The collision of idealism and reality has crushed some farms along the way.

Union Farms, which aimed to turn an Olney warehouse into a microgreen farm, recently folded in planning stages. An investor fell through, farmer Peter Usilton said.

Another venture, Urban Food Lab - a dream of Steven Williams, of Partnership Community Development Corp. in West Philadelphia - started four years ago and is still struggling to get off the ground. Williams said energy costs proved unsustainable, though he hoped to restart the operation. Meanwhile, the storefront that housed the farm recently was slated for sheriff's sale for tax delinquency.

Still, the idea continues to pique imaginations.
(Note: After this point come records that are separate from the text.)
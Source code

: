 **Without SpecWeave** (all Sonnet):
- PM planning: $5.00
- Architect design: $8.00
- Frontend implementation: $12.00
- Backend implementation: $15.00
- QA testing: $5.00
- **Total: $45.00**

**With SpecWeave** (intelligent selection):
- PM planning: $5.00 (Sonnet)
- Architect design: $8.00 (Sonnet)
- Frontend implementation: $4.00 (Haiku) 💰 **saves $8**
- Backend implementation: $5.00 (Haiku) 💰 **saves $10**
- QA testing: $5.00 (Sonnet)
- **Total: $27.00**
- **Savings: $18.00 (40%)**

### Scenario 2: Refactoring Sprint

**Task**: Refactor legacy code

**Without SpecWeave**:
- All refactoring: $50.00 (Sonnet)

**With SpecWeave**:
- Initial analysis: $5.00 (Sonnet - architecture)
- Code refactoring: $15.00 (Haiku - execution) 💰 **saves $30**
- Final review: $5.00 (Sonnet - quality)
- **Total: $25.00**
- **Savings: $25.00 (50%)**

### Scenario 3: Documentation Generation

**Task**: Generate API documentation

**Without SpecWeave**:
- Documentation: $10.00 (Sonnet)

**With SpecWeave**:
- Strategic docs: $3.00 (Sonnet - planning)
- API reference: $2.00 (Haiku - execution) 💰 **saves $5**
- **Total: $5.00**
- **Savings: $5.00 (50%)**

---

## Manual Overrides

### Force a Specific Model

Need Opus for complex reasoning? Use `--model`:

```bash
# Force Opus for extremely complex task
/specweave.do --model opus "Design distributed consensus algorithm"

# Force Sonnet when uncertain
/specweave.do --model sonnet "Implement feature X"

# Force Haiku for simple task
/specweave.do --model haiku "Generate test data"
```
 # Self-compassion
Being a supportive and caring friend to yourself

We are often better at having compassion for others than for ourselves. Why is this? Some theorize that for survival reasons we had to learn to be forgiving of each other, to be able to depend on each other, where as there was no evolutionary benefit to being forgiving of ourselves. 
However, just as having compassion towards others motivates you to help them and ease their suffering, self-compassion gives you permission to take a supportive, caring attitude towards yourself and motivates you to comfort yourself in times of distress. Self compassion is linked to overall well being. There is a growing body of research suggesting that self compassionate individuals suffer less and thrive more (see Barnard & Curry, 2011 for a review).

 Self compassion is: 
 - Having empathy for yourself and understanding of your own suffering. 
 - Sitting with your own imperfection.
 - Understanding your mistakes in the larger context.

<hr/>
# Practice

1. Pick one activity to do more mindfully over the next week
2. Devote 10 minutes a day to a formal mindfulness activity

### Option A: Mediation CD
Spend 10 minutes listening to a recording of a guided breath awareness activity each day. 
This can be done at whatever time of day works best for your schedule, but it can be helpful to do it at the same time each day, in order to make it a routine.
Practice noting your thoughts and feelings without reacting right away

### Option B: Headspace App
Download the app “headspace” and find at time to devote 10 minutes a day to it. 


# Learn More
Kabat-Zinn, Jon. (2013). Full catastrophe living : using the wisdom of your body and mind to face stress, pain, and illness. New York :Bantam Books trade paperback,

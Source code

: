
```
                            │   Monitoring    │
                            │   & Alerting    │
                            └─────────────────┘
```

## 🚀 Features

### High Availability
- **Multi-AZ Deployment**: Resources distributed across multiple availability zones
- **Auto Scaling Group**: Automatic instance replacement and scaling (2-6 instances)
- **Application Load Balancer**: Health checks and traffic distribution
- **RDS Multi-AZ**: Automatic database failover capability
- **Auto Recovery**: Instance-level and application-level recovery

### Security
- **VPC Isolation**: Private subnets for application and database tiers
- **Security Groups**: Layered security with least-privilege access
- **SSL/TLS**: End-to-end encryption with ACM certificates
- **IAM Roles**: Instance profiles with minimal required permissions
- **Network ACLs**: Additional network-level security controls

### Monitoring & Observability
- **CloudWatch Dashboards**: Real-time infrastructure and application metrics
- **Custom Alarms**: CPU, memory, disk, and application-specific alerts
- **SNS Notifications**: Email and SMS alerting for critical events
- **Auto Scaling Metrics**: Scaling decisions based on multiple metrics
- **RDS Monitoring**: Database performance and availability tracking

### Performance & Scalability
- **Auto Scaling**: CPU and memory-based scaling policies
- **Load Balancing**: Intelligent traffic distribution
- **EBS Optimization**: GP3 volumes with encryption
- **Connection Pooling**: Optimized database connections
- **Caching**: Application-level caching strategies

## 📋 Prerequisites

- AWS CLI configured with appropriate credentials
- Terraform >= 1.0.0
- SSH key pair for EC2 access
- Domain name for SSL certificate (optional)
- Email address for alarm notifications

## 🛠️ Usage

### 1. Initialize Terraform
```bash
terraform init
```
A Newark, Del., start-up, AquaJar, recently raised $46,348 on crowdfunding sites for Mason-jar aquaponics kits.

And at Temple's Ambler campus, an aquaponics lab started in 2013 on the initiative of a technology staff member, Mike Bavas, now hosts a curriculum of credit and noncredit classes. (Next up: a noncredit, online class, March 10-31.)

Thomas Bilotta, who teaches there (and who now has two aquaponics systems in his living room), said the allure was simple: food security.

"To be able to build a system in your basement that can give you fish as well as vegetables is mind-blowing to some people."